Snail Mail Fail?
It turns out that the concept of getting thoughtful creative treats every month without ever having to reciprocate isn't as sustainable as some people might hope.
What’s going on?
“Gen Z artists have cracked the code for consistent pay, thanks to their generation’s love for snail mail.”
“As many of us yearn for more ‘analogue’ ways of living, slower, more intentional modes of communication are coming back into fashion.”
Publications like Business Insider and Dazed are full of acclaim for Snail Mail Clubs: basically a service where artists send physical mail – prints, letters, postcards, stickers – to their community once a month (for a set subscription free).
But, predictably, the reality isn’t quite so simple.
What’s driving it?
The term “Snail Mail Club” wasn’t actually a thing until last September.
But its ancestors definitely include mail-order clubs for books or records and fan clubs, with remnants of pen pal culture mixed in (and magazine subscriptions).
As to why it started taking off in later 2025: with the creative industries being uniquely unstable, artists are joining online hustle culture by building subscription model.

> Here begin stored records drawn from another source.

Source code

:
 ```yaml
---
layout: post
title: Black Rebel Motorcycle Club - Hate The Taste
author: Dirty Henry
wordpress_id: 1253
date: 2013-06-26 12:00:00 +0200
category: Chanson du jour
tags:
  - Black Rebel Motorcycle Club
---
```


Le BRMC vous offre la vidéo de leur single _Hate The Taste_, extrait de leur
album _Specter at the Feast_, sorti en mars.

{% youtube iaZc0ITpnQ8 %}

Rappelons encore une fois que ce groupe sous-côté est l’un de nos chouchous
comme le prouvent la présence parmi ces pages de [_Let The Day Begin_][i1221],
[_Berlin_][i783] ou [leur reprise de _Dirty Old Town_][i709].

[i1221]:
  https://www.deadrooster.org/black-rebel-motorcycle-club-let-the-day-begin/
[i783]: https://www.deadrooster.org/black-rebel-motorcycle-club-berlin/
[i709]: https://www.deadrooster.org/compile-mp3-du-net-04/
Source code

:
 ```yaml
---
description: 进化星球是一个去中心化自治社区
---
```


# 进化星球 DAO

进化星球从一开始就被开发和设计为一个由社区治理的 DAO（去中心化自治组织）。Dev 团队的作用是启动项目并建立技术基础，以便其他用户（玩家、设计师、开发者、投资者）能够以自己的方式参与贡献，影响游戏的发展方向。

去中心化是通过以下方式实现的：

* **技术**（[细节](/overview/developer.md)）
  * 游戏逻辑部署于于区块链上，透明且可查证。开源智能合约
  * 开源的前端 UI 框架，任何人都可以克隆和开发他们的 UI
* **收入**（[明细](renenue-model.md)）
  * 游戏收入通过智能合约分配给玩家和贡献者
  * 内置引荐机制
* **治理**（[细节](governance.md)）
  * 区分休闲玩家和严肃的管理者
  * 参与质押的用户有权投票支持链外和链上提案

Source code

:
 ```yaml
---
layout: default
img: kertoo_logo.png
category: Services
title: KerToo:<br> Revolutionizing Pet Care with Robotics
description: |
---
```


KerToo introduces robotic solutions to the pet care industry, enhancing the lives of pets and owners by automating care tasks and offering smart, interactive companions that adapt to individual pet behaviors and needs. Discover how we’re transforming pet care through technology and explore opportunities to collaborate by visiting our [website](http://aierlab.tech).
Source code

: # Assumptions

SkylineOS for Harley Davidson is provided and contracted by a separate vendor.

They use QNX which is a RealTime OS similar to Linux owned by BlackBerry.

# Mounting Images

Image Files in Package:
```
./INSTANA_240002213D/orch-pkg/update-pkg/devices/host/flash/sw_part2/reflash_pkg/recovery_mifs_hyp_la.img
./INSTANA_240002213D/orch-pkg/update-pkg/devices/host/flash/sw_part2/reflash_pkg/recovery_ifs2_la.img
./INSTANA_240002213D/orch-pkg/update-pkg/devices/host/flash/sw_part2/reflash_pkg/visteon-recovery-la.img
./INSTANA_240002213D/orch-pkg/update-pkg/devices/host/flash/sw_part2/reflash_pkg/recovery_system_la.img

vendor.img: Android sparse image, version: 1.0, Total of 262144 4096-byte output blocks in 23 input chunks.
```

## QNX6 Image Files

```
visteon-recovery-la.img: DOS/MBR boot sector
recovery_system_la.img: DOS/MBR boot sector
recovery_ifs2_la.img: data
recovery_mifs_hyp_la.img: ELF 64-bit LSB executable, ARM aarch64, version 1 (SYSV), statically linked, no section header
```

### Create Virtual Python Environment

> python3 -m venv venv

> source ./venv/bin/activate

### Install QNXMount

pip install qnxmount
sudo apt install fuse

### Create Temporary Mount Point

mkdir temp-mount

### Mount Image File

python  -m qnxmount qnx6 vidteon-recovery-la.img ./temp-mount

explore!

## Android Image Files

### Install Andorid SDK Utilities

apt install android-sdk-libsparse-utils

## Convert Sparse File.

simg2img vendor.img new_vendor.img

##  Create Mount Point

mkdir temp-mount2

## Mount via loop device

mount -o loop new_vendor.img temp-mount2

And the demand side also makes sense: snail mail club subscriptions feel more meaningful than digital ones like Spotify or Netflix – because you actually get to keep the output.
And yet: artists are starting to talk about why they’re discontinuing. Shikani explains the challenges and Martina talked about how her own snail mail club proved inherently sustainable:
“A mail club is 20% design and creativity, 80% physical labour. People joined without knowledge of me… They bought a product, a service – not the community that came with it.”
What does it mean?
In theory, Snail Mail Clubs speak exactly to what people say they want: slower communication leading to more meaningful connection. But rather than taking on labor themselves and, for example, creating a card for someone they love, they consume this faux inticmacy at scale – some recipients subscribe to a whole range of snail mail clubs.
But scale is also the problem: to make it work commercially, the work has to be repeatable (and automated where possible).
Final takeaway
Snail Mail Clubs are appealing because they feel like a more human alternative to digital feeds. But, as often, if something seems too good to be true, it likely is: Snail Mail Clubs sound great on paper (heh), but they actually that turning desire for intimacy into a product available for subscription isn’t feasible for the long run.